The First Step to Refurbishment

The First Step to Refurbishment

Jun 18th 2018

Step One

Dalmatian’s business is renewal and rejuvenation. Our business takes items that have little or no use when they arrive, and add value to capture the remaining service life. The advantage Dalmatian has at the outset is that the products themselves are designed to withstand massive abuse. They are designed to be drug through mud and fire. Rode hard and put away wet. They are handled in emergencies when the firemen are under stress and not worried about their equipment. The equipment needs to be trustworthy through all of it. And through it all, it must perform the most critical of all functions: provide the breath of life. The original design of these packs is stunningly robust. It’s a great starting point for our process.

Receiving

The first step of the process in refurbishing SCBAs is a formal receiving station. Receiving has four key objectives: to identify, to evaluate, standardize configuration, and to store the product. Our philosophy is that everything that ends up on the shelf has to be registered, traceable, and known to be repairable.

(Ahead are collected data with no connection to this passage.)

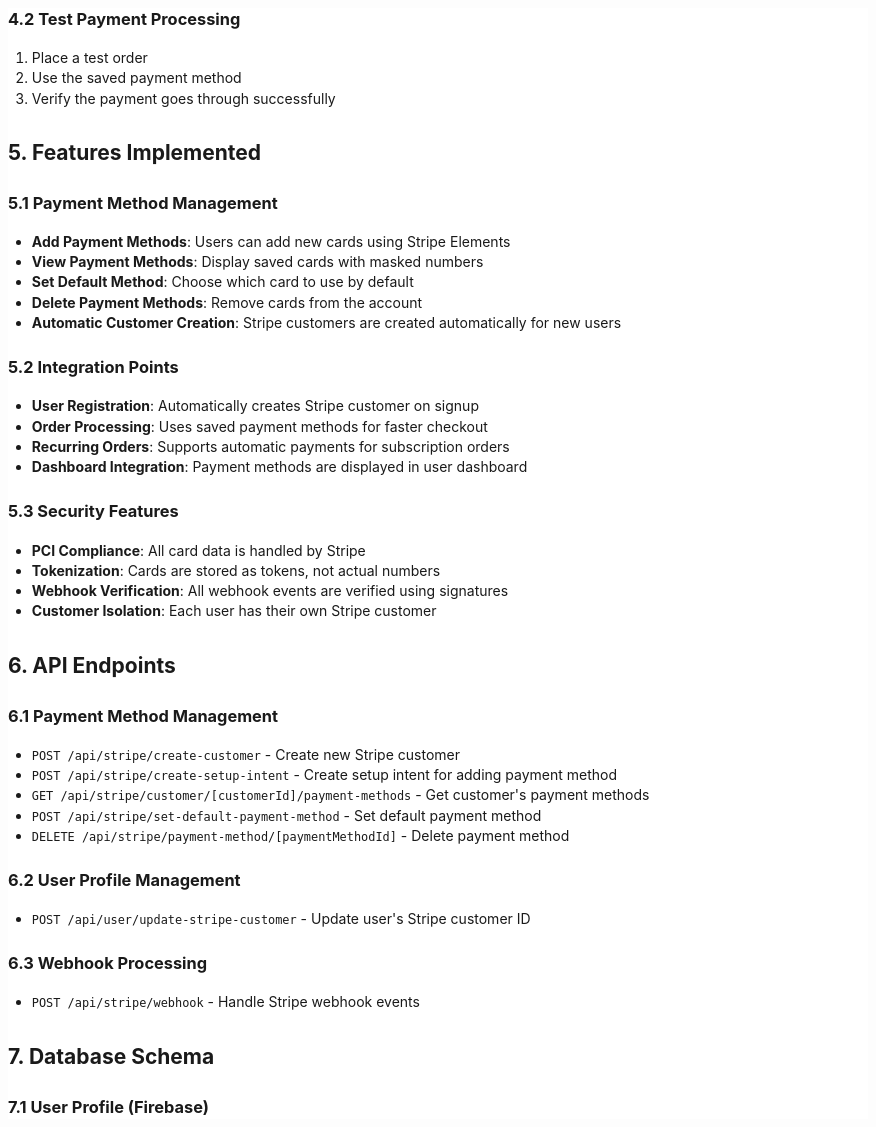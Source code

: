 ### 4.2 Test Payment Processing

1. Place a test order
2. Use the saved payment method
3. Verify the payment goes through successfully

## 5. Features Implemented

### 5.1 Payment Method Management

- **Add Payment Methods**: Users can add new cards using Stripe Elements
- **View Payment Methods**: Display saved cards with masked numbers
- **Set Default Method**: Choose which card to use by default
- **Delete Payment Methods**: Remove cards from the account
- **Automatic Customer Creation**: Stripe customers are created automatically for new users

### 5.2 Integration Points

- **User Registration**: Automatically creates Stripe customer on signup
- **Order Processing**: Uses saved payment methods for faster checkout
- **Recurring Orders**: Supports automatic payments for subscription orders
- **Dashboard Integration**: Payment methods are displayed in user dashboard

### 5.3 Security Features

- **PCI Compliance**: All card data is handled by Stripe
- **Tokenization**: Cards are stored as tokens, not actual numbers
- **Webhook Verification**: All webhook events are verified using signatures
- **Customer Isolation**: Each user has their own Stripe customer

## 6. API Endpoints

### 6.1 Payment Method Management

- `POST /api/stripe/create-customer` - Create new Stripe customer
- `POST /api/stripe/create-setup-intent` - Create setup intent for adding payment method
- `GET /api/stripe/customer/[customerId]/payment-methods` - Get customer's payment methods
- `POST /api/stripe/set-default-payment-method` - Set default payment method
- `DELETE /api/stripe/payment-method/[paymentMethodId]` - Delete payment method

### 6.2 User Profile Management

- `POST /api/user/update-stripe-customer` - Update user's Stripe customer ID

### 6.3 Webhook Processing

- `POST /api/stripe/webhook` - Handle Stripe webhook events

## 7. Database Schema

### 7.1 User Profile (Firebase)
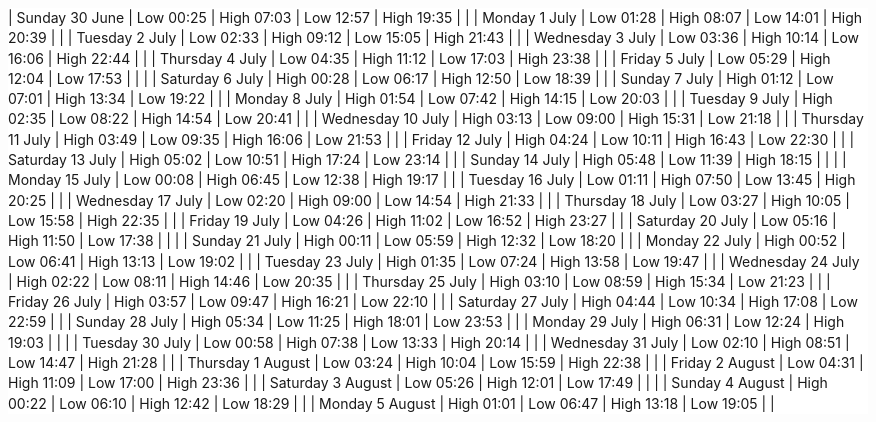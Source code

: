 | Sunday 30 June | Low 00:25 | High 07:03 | Low 12:57 | High 19:35 |  |
| Monday 1 July | Low 01:28 | High 08:07 | Low 14:01 | High 20:39 |  |
| Tuesday 2 July | Low 02:33 | High 09:12 | Low 15:05 | High 21:43 |  |
| Wednesday 3 July | Low 03:36 | High 10:14 | Low 16:06 | High 22:44 |  |
| Thursday 4 July | Low 04:35 | High 11:12 | Low 17:03 | High 23:38 |  |
| Friday 5 July | Low 05:29 | High 12:04 | Low 17:53 |  |  |
| Saturday 6 July | High 00:28 | Low 06:17 | High 12:50 | Low 18:39 |  |
| Sunday 7 July | High 01:12 | Low 07:01 | High 13:34 | Low 19:22 |  |
| Monday 8 July | High 01:54 | Low 07:42 | High 14:15 | Low 20:03 |  |
| Tuesday 9 July | High 02:35 | Low 08:22 | High 14:54 | Low 20:41 |  |
| Wednesday 10 July | High 03:13 | Low 09:00 | High 15:31 | Low 21:18 |  |
| Thursday 11 July | High 03:49 | Low 09:35 | High 16:06 | Low 21:53 |  |
| Friday 12 July | High 04:24 | Low 10:11 | High 16:43 | Low 22:30 |  |
| Saturday 13 July | High 05:02 | Low 10:51 | High 17:24 | Low 23:14 |  |
| Sunday 14 July | High 05:48 | Low 11:39 | High 18:15 |  |  |
| Monday 15 July | Low 00:08 | High 06:45 | Low 12:38 | High 19:17 |  |
| Tuesday 16 July | Low 01:11 | High 07:50 | Low 13:45 | High 20:25 |  |
| Wednesday 17 July | Low 02:20 | High 09:00 | Low 14:54 | High 21:33 |  |
| Thursday 18 July | Low 03:27 | High 10:05 | Low 15:58 | High 22:35 |  |
| Friday 19 July | Low 04:26 | High 11:02 | Low 16:52 | High 23:27 |  |
| Saturday 20 July | Low 05:16 | High 11:50 | Low 17:38 |  |  |
| Sunday 21 July | High 00:11 | Low 05:59 | High 12:32 | Low 18:20 |  |
| Monday 22 July | High 00:52 | Low 06:41 | High 13:13 | Low 19:02 |  |
| Tuesday 23 July | High 01:35 | Low 07:24 | High 13:58 | Low 19:47 |  |
| Wednesday 24 July | High 02:22 | Low 08:11 | High 14:46 | Low 20:35 |  |
| Thursday 25 July | High 03:10 | Low 08:59 | High 15:34 | Low 21:23 |  |
| Friday 26 July | High 03:57 | Low 09:47 | High 16:21 | Low 22:10 |  |
| Saturday 27 July | High 04:44 | Low 10:34 | High 17:08 | Low 22:59 |  |
| Sunday 28 July | High 05:34 | Low 11:25 | High 18:01 | Low 23:53 |  |
| Monday 29 July | High 06:31 | Low 12:24 | High 19:03 |  |  |
| Tuesday 30 July | Low 00:58 | High 07:38 | Low 13:33 | High 20:14 |  |
| Wednesday 31 July | Low 02:10 | High 08:51 | Low 14:47 | High 21:28 |  |
| Thursday 1 August | Low 03:24 | High 10:04 | Low 15:59 | High 22:38 |  |
| Friday 2 August | Low 04:31 | High 11:09 | Low 17:00 | High 23:36 |  |
| Saturday 3 August | Low 05:26 | High 12:01 | Low 17:49 |  |  |
| Sunday 4 August | High 00:22 | Low 06:10 | High 12:42 | Low 18:29 |  |
| Monday 5 August | High 01:01 | Low 06:47 | High 13:18 | Low 19:05 |  |
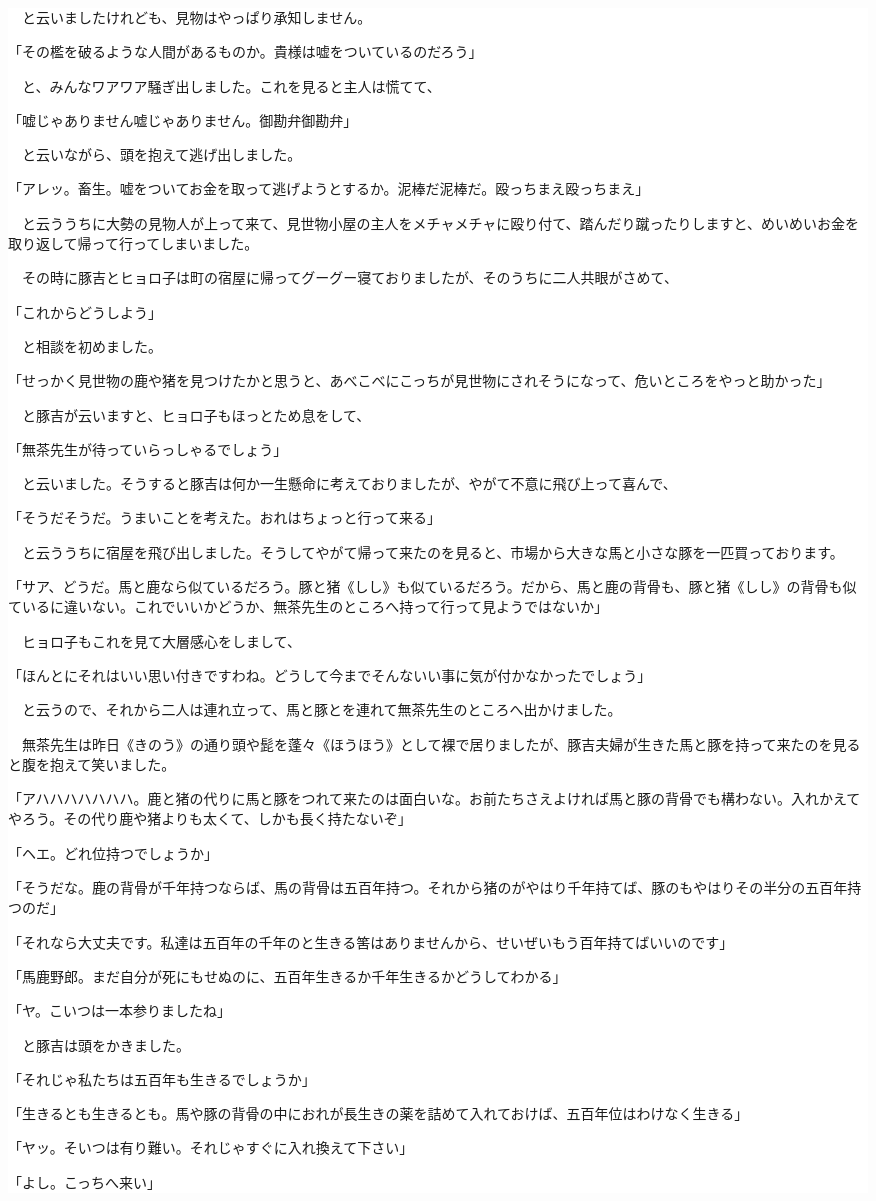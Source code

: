 　と云いましたけれども、見物はやっぱり承知しません。

「その檻を破るような人間があるものか。貴様は嘘をついているのだろう」

　と、みんなワアワア騒ぎ出しました。これを見ると主人は慌てて、

「嘘じゃありません嘘じゃありません。御勘弁御勘弁」

　と云いながら、頭を抱えて逃げ出しました。

「アレッ。畜生。嘘をついてお金を取って逃げようとするか。泥棒だ泥棒だ。殴っちまえ殴っちまえ」

　と云ううちに大勢の見物人が上って来て、見世物小屋の主人をメチャメチャに殴り付て、踏んだり蹴ったりしますと、めいめいお金を取り返して帰って行ってしまいました。

　その時に豚吉とヒョロ子は町の宿屋に帰ってグーグー寝ておりましたが、そのうちに二人共眼がさめて、

「これからどうしよう」

　と相談を初めました。

「せっかく見世物の鹿や猪を見つけたかと思うと、あべこべにこっちが見世物にされそうになって、危いところをやっと助かった」

　と豚吉が云いますと、ヒョロ子もほっとため息をして、

「無茶先生が待っていらっしゃるでしょう」

　と云いました。そうすると豚吉は何か一生懸命に考えておりましたが、やがて不意に飛び上って喜んで、

「そうだそうだ。うまいことを考えた。おれはちょっと行って来る」

　と云ううちに宿屋を飛び出しました。そうしてやがて帰って来たのを見ると、市場から大きな馬と小さな豚を一匹買っております。

「サア、どうだ。馬と鹿なら似ているだろう。豚と猪《しし》も似ているだろう。だから、馬と鹿の背骨も、豚と猪《しし》の背骨も似ているに違いない。これでいいかどうか、無茶先生のところへ持って行って見ようではないか」

　ヒョロ子もこれを見て大層感心をしまして、

「ほんとにそれはいい思い付きですわね。どうして今までそんないい事に気が付かなかったでしょう」

　と云うので、それから二人は連れ立って、馬と豚とを連れて無茶先生のところへ出かけました。

　無茶先生は昨日《きのう》の通り頭や髭を蓬々《ほうほう》として裸で居りましたが、豚吉夫婦が生きた馬と豚を持って来たのを見ると腹を抱えて笑いました。

「アハハハハハハハ。鹿と猪の代りに馬と豚をつれて来たのは面白いな。お前たちさえよければ馬と豚の背骨でも構わない。入れかえてやろう。その代り鹿や猪よりも太くて、しかも長く持たないぞ」

「ヘエ。どれ位持つでしょうか」

「そうだな。鹿の背骨が千年持つならば、馬の背骨は五百年持つ。それから猪のがやはり千年持てば、豚のもやはりその半分の五百年持つのだ」

「それなら大丈夫です。私達は五百年の千年のと生きる筈はありませんから、せいぜいもう百年持てばいいのです」

「馬鹿野郎。まだ自分が死にもせぬのに、五百年生きるか千年生きるかどうしてわかる」

「ヤ。こいつは一本参りましたね」

　と豚吉は頭をかきました。

「それじゃ私たちは五百年も生きるでしょうか」

「生きるとも生きるとも。馬や豚の背骨の中におれが長生きの薬を詰めて入れておけば、五百年位はわけなく生きる」

「ヤッ。そいつは有り難い。それじゃすぐに入れ換えて下さい」

「よし。こっちへ来い」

The identification process is the most critical. We need to know the model, options, condition and status of prior repairs. A lot of times older packs have been repaired over the years by people who are often willing to compromise the configurations. Components may have been used that aren’t meant for the pack. Receiving is able to identify these parts, remove them, and replace them with those meant to be used by the manufacturer on the pack at that date.

The product is now in a standard configuration. We do this in a way that gives the packs the highest and best use that the pack is capable of having. This isn’t a full repair cycle, but it does get the pack into a state where it can be later repaired and we know that the components are functioning. The basic test at this level is to check that air goes in and out of the pack and that the alarms, HUD sensors and receivers are working.

Once the pack configuration is established it is time to store the pack. Dalmatian typically has 5,000-8,000 packs in storage at any given time in one of our two facilities. We also have 6,000-10,000 cylinders in inventory at any given time. To maintain the configurations of five different brands over a 20 year history takes a lot of inventory, and Dalmatian has it. This is our biggest value. It’s no small task to keep track of that large of an inventory, but having a formal system ensures reliability.